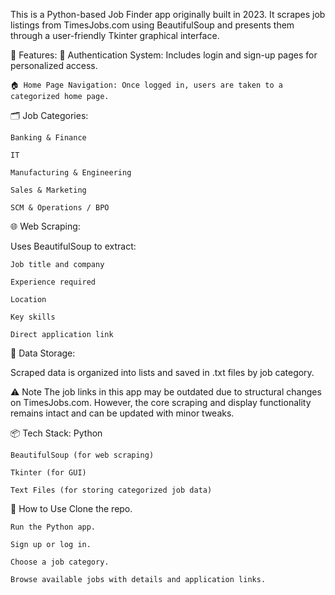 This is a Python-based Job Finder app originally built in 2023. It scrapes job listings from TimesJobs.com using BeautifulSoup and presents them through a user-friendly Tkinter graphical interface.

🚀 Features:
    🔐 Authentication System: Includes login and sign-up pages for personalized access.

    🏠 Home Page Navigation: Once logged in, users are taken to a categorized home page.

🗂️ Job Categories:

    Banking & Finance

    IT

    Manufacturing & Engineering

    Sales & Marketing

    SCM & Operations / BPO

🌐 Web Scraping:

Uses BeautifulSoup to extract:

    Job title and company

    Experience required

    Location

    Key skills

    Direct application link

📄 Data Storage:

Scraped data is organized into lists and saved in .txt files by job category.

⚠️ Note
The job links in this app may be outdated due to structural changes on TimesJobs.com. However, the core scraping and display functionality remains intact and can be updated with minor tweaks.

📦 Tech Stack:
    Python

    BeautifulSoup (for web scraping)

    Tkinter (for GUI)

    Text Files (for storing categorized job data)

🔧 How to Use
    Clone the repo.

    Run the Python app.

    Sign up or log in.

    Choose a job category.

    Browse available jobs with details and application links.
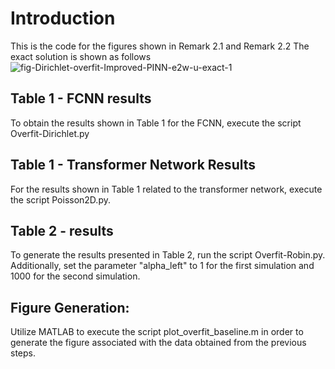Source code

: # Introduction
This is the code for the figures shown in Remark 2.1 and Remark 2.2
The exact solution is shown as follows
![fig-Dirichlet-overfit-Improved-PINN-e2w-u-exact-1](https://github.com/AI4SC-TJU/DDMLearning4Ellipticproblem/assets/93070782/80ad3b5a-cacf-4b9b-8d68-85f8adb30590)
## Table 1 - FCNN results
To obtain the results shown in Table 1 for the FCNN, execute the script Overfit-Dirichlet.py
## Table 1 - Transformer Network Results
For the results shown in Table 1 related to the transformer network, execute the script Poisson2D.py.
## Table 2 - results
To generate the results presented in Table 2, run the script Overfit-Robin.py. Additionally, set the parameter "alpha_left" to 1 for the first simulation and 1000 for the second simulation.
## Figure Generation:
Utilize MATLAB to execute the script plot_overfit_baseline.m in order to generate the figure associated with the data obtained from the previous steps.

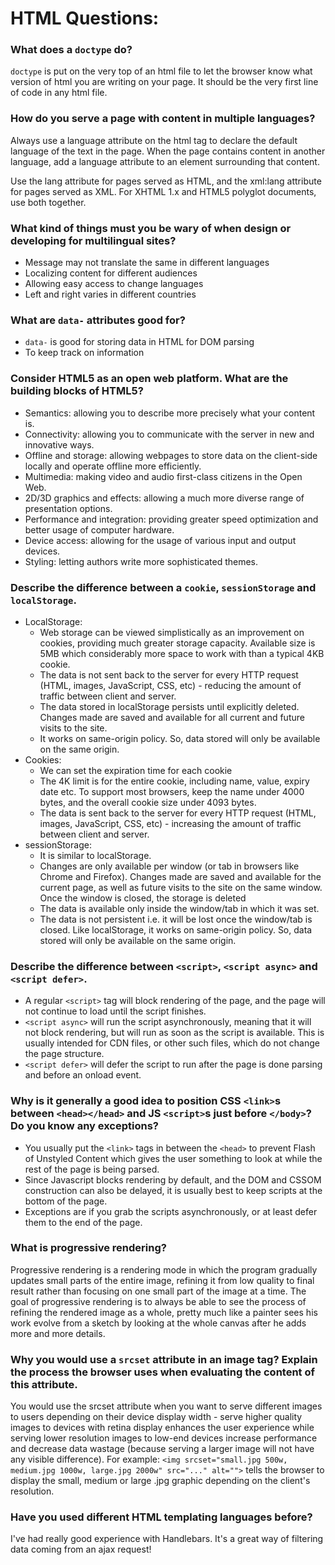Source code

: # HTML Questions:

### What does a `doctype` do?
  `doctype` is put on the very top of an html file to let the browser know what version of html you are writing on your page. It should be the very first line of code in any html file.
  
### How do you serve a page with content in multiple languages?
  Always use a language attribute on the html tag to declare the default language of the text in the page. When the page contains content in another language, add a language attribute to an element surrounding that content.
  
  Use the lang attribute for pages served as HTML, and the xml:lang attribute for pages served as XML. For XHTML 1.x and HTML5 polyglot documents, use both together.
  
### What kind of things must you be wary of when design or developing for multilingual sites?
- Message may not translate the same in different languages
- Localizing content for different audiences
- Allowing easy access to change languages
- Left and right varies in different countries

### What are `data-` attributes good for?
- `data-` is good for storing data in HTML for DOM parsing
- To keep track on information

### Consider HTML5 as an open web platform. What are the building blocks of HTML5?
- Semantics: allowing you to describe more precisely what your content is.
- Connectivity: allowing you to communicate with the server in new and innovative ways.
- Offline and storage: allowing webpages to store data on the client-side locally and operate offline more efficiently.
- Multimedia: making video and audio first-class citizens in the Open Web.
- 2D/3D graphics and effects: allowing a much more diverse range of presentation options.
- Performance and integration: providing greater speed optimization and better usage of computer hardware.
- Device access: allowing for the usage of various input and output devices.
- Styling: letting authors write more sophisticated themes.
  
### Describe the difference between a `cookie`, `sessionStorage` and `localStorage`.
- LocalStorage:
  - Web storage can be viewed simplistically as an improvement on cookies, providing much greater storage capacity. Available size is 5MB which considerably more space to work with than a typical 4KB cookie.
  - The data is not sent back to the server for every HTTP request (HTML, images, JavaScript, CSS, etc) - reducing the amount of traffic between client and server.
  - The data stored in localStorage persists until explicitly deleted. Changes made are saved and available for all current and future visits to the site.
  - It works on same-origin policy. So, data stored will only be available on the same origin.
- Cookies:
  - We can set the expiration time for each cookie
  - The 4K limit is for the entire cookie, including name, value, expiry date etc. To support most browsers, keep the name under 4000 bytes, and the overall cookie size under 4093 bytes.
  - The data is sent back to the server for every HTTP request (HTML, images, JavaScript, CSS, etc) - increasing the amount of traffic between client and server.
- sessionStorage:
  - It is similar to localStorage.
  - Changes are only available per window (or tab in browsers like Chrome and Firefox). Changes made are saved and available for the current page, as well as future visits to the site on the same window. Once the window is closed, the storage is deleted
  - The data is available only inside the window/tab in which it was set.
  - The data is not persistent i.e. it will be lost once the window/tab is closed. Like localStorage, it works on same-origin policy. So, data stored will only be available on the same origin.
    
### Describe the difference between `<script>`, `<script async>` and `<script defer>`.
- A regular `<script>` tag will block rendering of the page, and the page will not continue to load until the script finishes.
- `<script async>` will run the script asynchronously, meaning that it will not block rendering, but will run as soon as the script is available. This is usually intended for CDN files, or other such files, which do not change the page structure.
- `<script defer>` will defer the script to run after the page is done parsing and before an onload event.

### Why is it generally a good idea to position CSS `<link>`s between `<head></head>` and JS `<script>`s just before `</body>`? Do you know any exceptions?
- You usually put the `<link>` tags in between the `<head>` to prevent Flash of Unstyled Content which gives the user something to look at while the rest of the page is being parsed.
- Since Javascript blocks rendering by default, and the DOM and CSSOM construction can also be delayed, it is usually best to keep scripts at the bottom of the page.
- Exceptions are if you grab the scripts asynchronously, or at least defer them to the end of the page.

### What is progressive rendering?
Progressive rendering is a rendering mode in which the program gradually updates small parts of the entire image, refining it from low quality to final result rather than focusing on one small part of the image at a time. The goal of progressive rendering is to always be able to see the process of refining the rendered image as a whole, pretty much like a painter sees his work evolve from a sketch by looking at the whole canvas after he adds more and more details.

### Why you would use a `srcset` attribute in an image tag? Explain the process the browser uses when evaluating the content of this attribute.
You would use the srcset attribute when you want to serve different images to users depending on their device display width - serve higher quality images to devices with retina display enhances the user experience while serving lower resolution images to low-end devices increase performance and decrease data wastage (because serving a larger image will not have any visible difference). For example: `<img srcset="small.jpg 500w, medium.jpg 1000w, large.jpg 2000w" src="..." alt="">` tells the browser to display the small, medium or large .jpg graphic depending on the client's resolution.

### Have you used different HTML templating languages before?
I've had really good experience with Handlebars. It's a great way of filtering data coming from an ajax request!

────────────────

If a line in the data contains the string "only", copy it.

  - It works on same-origin policy. So, data stored will only be available on the same origin.
  - Changes are only available per window (or tab in browsers like Chrome and Firefox). Changes made are saved and available for the current page, as well as future visits to the site on the same window. Once the window is closed, the storage is deleted
  - The data is available only inside the window/tab in which it was set.
  - The data is not persistent i.e. it will be lost once the window/tab is closed. Like localStorage, it works on same-origin policy. So, data stored will only be available on the same origin.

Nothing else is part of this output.